Background: Frailty is linked to poor outcomes in older patients, especially those with multiple conditions. The electronic frailty index (eFI) is a validated tool based on the cumulative deficit model used to screen hospitalized patients at risk for poor outcomes1. The eFI relies on 35 ICD-10 codes associated with encounters across four domains (morbidity, sensory, cognitive, functional).2 However, some diagnoses, like gait abnormality in the functional domain, are often missing,3 potentially underestimating eFI scores. Physical therapist (PT) and case management (CM) notes typically include functional status assessments in unstructured text, which could identify these missing diagnosis codes. This study aims to determine if prompting Large Language Models (LLMs) like ChatGPT to identify functional status diagnosis codes from PT and CM assessments improves eFI calculation in older adults with multiple conditions likely to be frail.

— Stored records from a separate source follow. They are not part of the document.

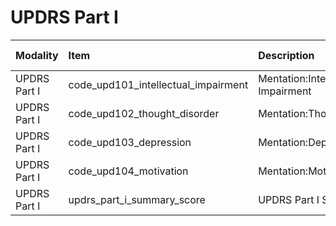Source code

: # UPDRS Part I

| Modality     | Item                                | Description                       | ItemType   | Required   | Values              |   Unnamed: 13 |
|:-------------|:------------------------------------|:----------------------------------|:-----------|:-----------|:--------------------|--------------:|
| UPDRS Part I | code_upd101_intellectual_impairment | Mentation:Intellectual Impairment | integer    | nullable   | y.isin([0,1,2,3,4]) |           nan |
| UPDRS Part I | code_upd102_thought_disorder        | Mentation:Thought Disorder        | integer    | nullable   | y.isin([0,1,2,3,4]) |           nan |
| UPDRS Part I | code_upd103_depression              | Mentation:Depression              | integer    | nullable   | y.isin([0,1,2,3,4]) |           nan |
| UPDRS Part I | code_upd104_motivation              | Mentation:Motivation/Initiative   | integer    | nullable   | y.isin([0,1,2,3,4]) |           nan |
| UPDRS Part I | updrs_part_i_summary_score          | UPDRS Part I Summary Score        | integer    | nullable   | (y>=0) & (y<=16)    |           nan |
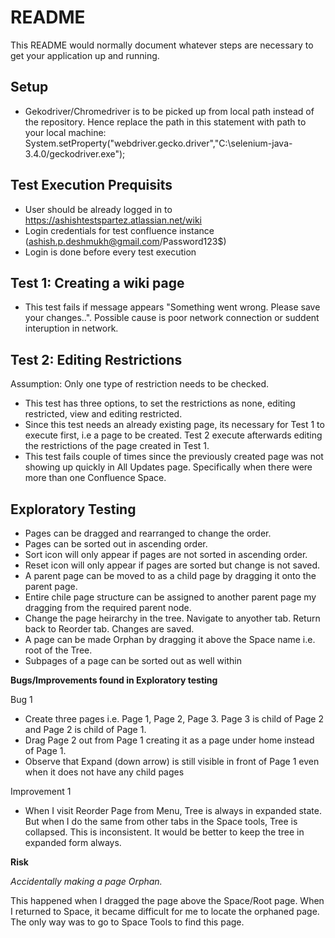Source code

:# README #

This README would normally document whatever steps are necessary to get your application up and running.

## Setup ##
- Gekodriver/Chromedriver is to be picked up from local path instead of the repository. Hence replace the path in this statement with path to your local machine: System.setProperty("webdriver.gecko.driver","C:\\selenium-java-3.4.0/geckodriver.exe");

## Test Execution Prequisits ##

- User should be already logged in to https://ashishtestspartez.atlassian.net/wiki
- Login credentials for test confluence instance (ashish.p.deshmukh@gmail.com/Password123$)
- Login is done before every test execution

## Test 1: Creating a wiki page ##

- This test fails if message appears "Something went wrong. Please save your changes..". Possible cause is poor network connection or suddent interuption in network.

## Test 2: Editing Restrictions ##

Assumption: Only one type of restriction needs to be checked.

- This test has three options, to set the restrictions as none, editing restricted, view and editing restricted.
- Since this test needs an already existing page, its necessary for Test 1 to execute first, i.e a page to be created. Test 2 execute afterwards editing the restrictions of the page created in Test 1.
- This test fails couple of times since the previously created page was not showing up quickly in All Updates page. Specifically when there were more than one Confluence Space.

## Exploratory Testing ##

- Pages can be dragged and rearranged to change the order.
- Pages can be sorted out in ascending order.
- Sort icon will only appear if pages are not sorted in ascending order.
- Reset icon will only appear if pages are sorted but change is not saved.
- A parent page can be moved to as a child page by dragging it onto the parent page.
- Entire chile page structure can be assigned to another parent page my dragging from the required parent node.
- Change the page heirarchy in the tree. Navigate to anyother tab. Return back to Reorder tab. Changes are saved.
- A page can be made Orphan by dragging it above the Space name i.e. root of the Tree.
- Subpages of a page can be sorted out as well within

**Bugs/Improvements found in Exploratory testing**

Bug 1
- Create three pages i.e. Page 1, Page 2, Page 3. Page 3 is child of Page 2 and Page 2 is child of Page 1.
- Drag Page 2 out from Page 1 creating it as a page under home instead of Page 1.
- Observe that Expand (down arrow) is still visible in front of Page 1 even when it does not have any child pages


Improvement 1
- When I visit Reorder Page from Menu, Tree is always in expanded state. But when I do the same from other tabs in the Space tools, Tree is collapsed. This is inconsistent. It would be better to keep the tree in expanded form always.

**Risk**

*Accidentally making a page Orphan.*

This happened when I dragged the page above the Space/Root page. When I returned to Space, it became difficult for me to locate the orphaned page. The only way was to go to Space Tools to find this page.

Methods: We conducted a retrospective analysis of hospitalized patients (>51 years) from two studies (Table 1, footnote). We collected demographic information, ICD-10 diagnosis codes from ambulatory encounters in the 24 months before the hospital encounter, PT and CM notes from the hospital encounter, and 90-day post-discharge data (readmission, disposition, mortality) from the EHR (Epic Systems, Inc.). We prompted GPT-3.5 and GPT-4 in Azure AI Studio (Microsoft, Inc.) to identify functional diagnoses from unstructured PT and CM documentation (Figure 1). We calculated eFIs using only ambulatory encounter diagnoses, and then with functional diagnoses identified by GPT. Descriptive statistics were used to report demographic characteristics and post-discharge events for the overall cohort and frail cases (eFI > 0.2). We compared the frailty rates identified by the unenhanced eFI and GPT-enhanced eFI using bivariate statistics, and analyzed post-discharge events (rehospitalization, institutionalization, death) within 90 days for frail and non-frail cases using multivariable analyses.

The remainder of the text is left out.